Are micro-algae the key to green hydrogen production?

A new TAU study has shown that microorganisms can be used to produce renewable H2.

Though the majority of the H2 in the world is currently produced using fossil fuel such as natural gas, the goal is to affordably produce green hydrogen without any emissions for the purpose of meeting emissions and climate change targets.

Though H2 can be used without greenhouse gas emissions the way it is produced is critical.

Once produced, H2 can be used in zero emission vehicles, fuel cells, home heating, and other applications. Though it is colorless, it is often designated using colors to help distinguish from among the methods used to produce it, in order to determine its true environmental impact.
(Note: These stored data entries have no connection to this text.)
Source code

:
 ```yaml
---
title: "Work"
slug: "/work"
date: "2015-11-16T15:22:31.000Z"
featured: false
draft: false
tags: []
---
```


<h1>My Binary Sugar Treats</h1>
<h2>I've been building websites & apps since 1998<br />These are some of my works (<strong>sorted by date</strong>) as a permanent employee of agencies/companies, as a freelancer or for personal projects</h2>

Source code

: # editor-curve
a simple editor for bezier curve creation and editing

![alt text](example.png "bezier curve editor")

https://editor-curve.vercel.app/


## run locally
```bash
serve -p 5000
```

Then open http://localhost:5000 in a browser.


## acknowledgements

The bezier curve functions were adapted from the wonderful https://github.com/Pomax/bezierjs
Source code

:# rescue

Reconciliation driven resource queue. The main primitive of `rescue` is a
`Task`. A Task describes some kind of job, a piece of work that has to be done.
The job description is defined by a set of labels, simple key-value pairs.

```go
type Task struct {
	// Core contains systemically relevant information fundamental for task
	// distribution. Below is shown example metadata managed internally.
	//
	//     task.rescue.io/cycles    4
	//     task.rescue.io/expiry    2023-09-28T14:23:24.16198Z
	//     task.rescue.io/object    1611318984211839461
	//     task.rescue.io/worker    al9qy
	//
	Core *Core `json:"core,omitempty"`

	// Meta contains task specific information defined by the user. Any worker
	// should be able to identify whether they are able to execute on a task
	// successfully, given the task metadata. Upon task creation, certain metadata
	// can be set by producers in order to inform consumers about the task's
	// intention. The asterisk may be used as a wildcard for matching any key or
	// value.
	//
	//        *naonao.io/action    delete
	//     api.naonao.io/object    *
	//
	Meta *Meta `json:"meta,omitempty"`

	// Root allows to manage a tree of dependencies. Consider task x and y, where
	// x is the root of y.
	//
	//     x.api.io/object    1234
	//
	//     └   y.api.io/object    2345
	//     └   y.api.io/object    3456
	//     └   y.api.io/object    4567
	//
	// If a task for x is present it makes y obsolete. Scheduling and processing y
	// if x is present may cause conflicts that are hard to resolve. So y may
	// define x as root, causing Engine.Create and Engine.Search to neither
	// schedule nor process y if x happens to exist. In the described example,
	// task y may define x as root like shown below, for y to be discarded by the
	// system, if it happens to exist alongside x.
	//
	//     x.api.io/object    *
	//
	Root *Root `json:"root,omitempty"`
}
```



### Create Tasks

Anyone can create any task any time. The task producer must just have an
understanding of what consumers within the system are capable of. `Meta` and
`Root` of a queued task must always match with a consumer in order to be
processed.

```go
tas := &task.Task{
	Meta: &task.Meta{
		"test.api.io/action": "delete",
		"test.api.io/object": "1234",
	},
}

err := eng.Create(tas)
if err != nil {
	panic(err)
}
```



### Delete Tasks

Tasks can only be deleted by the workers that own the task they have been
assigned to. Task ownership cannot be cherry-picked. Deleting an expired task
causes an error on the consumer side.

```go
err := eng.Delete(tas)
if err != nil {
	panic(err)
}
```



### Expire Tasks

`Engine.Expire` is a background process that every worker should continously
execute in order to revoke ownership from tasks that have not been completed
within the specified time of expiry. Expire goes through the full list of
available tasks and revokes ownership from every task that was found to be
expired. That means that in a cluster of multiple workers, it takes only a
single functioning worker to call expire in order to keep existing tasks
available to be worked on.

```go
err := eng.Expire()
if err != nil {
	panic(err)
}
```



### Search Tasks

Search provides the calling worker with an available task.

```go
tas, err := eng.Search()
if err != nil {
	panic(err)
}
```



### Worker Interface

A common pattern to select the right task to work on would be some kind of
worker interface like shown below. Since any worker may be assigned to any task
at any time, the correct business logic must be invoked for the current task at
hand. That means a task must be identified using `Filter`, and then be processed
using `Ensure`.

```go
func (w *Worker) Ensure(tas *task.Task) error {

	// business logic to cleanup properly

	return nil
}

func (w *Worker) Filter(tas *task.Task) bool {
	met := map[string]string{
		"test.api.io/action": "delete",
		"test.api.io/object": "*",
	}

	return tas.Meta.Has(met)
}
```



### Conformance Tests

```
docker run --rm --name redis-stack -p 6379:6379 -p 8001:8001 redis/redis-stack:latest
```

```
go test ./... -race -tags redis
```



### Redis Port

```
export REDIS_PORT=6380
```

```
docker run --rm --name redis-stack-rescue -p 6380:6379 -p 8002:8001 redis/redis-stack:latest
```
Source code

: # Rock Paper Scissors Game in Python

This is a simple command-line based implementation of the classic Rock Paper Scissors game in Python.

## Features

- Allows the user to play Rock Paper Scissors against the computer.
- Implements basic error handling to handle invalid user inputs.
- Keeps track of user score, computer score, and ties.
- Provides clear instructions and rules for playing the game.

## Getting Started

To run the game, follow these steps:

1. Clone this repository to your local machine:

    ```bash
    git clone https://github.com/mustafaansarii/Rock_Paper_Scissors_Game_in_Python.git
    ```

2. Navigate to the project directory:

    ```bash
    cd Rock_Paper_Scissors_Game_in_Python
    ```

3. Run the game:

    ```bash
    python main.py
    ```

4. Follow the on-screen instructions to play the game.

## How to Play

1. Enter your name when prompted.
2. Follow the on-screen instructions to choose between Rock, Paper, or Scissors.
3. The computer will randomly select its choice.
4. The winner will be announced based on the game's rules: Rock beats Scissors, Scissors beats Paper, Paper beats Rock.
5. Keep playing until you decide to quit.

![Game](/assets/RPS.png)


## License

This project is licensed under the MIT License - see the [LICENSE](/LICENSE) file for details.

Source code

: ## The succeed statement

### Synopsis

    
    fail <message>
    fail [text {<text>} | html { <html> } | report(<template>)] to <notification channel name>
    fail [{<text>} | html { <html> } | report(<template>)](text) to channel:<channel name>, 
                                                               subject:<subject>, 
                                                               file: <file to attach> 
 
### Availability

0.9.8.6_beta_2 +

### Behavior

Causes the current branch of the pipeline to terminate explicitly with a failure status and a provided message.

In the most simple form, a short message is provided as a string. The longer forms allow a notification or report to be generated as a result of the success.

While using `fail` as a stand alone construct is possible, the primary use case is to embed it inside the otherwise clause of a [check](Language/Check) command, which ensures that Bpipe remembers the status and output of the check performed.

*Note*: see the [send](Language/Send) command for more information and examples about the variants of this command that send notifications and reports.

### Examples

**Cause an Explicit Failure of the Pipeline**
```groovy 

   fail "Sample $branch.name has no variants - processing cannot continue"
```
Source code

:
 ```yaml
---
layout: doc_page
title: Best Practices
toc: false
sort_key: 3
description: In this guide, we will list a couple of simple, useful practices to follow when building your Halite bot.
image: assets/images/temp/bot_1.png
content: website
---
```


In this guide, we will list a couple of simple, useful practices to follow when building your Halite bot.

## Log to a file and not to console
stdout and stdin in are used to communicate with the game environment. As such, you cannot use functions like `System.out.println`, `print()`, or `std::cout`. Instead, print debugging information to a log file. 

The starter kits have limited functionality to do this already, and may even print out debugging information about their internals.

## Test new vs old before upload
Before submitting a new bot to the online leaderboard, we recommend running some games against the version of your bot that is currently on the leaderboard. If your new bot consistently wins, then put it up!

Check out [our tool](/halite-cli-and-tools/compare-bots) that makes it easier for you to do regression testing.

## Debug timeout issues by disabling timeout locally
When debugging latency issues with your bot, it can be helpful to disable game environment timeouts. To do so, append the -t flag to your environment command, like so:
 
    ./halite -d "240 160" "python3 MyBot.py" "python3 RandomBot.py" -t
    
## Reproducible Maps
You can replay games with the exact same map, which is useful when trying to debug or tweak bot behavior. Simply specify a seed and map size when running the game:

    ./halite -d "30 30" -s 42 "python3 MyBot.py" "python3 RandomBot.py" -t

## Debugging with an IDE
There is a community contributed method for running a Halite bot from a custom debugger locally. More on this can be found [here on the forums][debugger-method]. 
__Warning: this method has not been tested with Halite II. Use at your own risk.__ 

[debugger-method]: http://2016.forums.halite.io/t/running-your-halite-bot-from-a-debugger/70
Click to learn more about the various hydrogen colors.

Grey H2 is the result of the most common fossil fuel-using production methods. Green, on the other hand, is a production method powered by renewable energy, such as wind or solar, and that does not result in any greenhouse gas emissions throughout its production. That said, scientists from Tel Aviv University (TAU) are now pointing to a new potential source of green hydrogen using micro-algae.

The researchers are hoping the new green hydrogen method will boost the transition away from fossil fuel.

The team was led by doctoral student Tamar Elman under Professor Iftach Yacoby’s supervision. They worked in the renewable energy laboratory of TAU’s Wise Faculty of Life Sciences. They hope this use of micro-algae will help to accelerate the industrial transition away from gray H2 toward renewable H2 instead.

The researchers published their findings in a paper called “Enhanced chloroplast-mitochondria crosstalk promotes ambient algal-H2 production,” in the Cell Reports-Physical Science journal.

In that paper, the researchers detailed their study of a mutant strain of microscopic algae which permits for the production of H2 via photosynthesis. The scale by which the zero-emission fuel is produced would meet the demands of industrial requirements, said the researchers. According to the researchers, this is considerably more efficient and less costly than previously developed methods of producing green hydrogen, which require solar or wind energy generation, distilled water and precious metals.